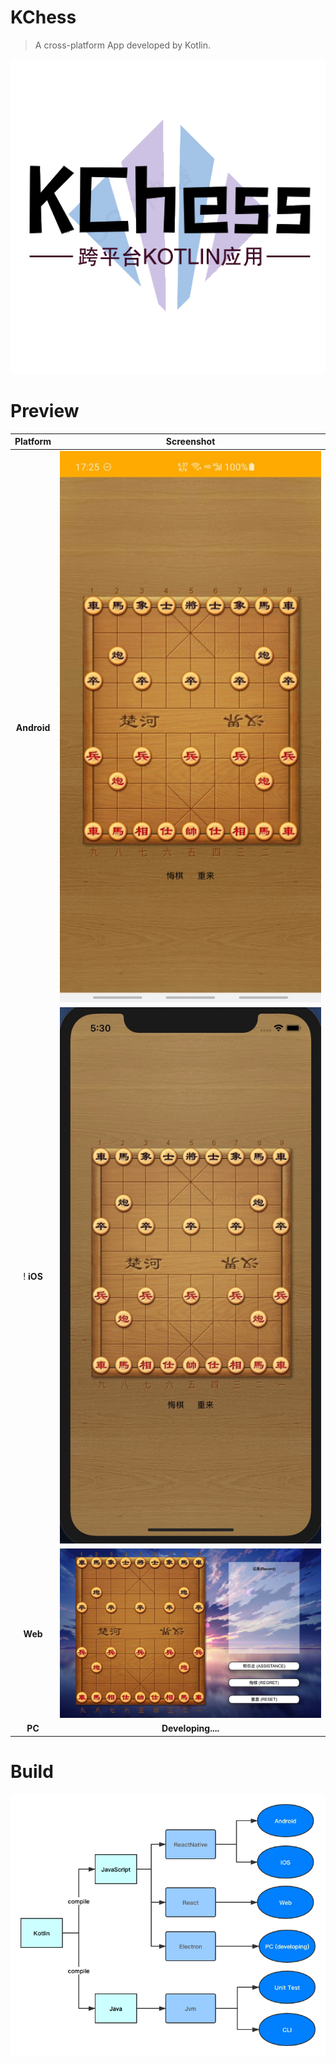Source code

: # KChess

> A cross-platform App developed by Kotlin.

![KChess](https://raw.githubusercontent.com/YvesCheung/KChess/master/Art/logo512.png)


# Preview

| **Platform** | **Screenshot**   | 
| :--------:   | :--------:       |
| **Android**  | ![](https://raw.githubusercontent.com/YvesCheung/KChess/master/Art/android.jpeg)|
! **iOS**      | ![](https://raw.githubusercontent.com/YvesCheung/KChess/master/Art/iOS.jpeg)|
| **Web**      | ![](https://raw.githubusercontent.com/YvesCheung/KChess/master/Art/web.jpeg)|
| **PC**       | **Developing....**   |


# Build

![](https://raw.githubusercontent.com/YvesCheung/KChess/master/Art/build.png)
_____
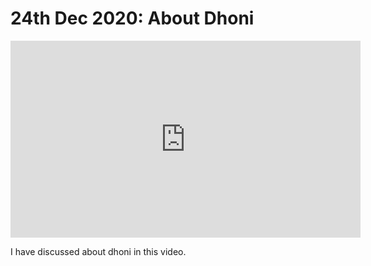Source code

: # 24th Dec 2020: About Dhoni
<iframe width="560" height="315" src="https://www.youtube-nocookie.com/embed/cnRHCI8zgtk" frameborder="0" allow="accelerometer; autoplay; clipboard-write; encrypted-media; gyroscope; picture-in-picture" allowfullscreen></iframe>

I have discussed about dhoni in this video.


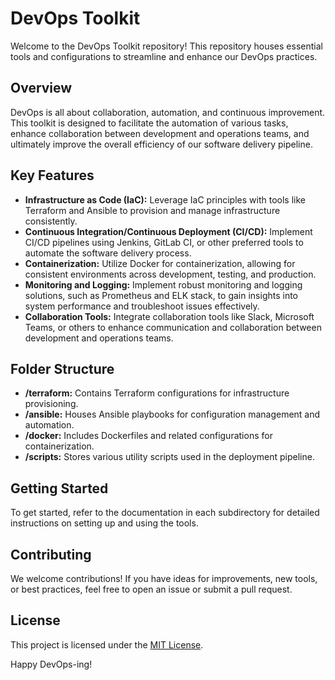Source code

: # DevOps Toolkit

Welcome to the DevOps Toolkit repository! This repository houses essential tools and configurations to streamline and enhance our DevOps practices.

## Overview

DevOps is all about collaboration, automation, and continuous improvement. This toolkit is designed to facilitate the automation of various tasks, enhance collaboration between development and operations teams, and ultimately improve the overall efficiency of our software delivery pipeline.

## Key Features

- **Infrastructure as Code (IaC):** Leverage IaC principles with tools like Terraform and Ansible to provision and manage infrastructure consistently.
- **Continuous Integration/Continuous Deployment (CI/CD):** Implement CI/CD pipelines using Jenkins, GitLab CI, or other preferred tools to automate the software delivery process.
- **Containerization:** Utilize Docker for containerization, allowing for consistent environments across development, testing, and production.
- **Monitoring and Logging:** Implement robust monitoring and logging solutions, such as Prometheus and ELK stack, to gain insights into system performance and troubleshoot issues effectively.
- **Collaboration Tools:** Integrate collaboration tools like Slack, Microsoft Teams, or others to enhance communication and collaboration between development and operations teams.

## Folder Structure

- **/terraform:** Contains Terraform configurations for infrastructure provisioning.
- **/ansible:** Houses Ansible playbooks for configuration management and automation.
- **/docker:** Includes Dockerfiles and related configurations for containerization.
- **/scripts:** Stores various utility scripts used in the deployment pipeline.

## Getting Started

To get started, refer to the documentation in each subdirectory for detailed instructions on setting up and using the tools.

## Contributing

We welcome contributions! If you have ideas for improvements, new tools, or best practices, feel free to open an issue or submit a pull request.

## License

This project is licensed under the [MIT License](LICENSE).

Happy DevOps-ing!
_____
### ASSIGNED TASK
Search the data above for the string "practices" and report each line that holds it.

### TASK RESULT
Welcome to the DevOps Toolkit repository! This repository houses essential tools and configurations to streamline and enhance our DevOps practices.
We welcome contributions! If you have ideas for improvements, new tools, or best practices, feel free to open an issue or submit a pull request.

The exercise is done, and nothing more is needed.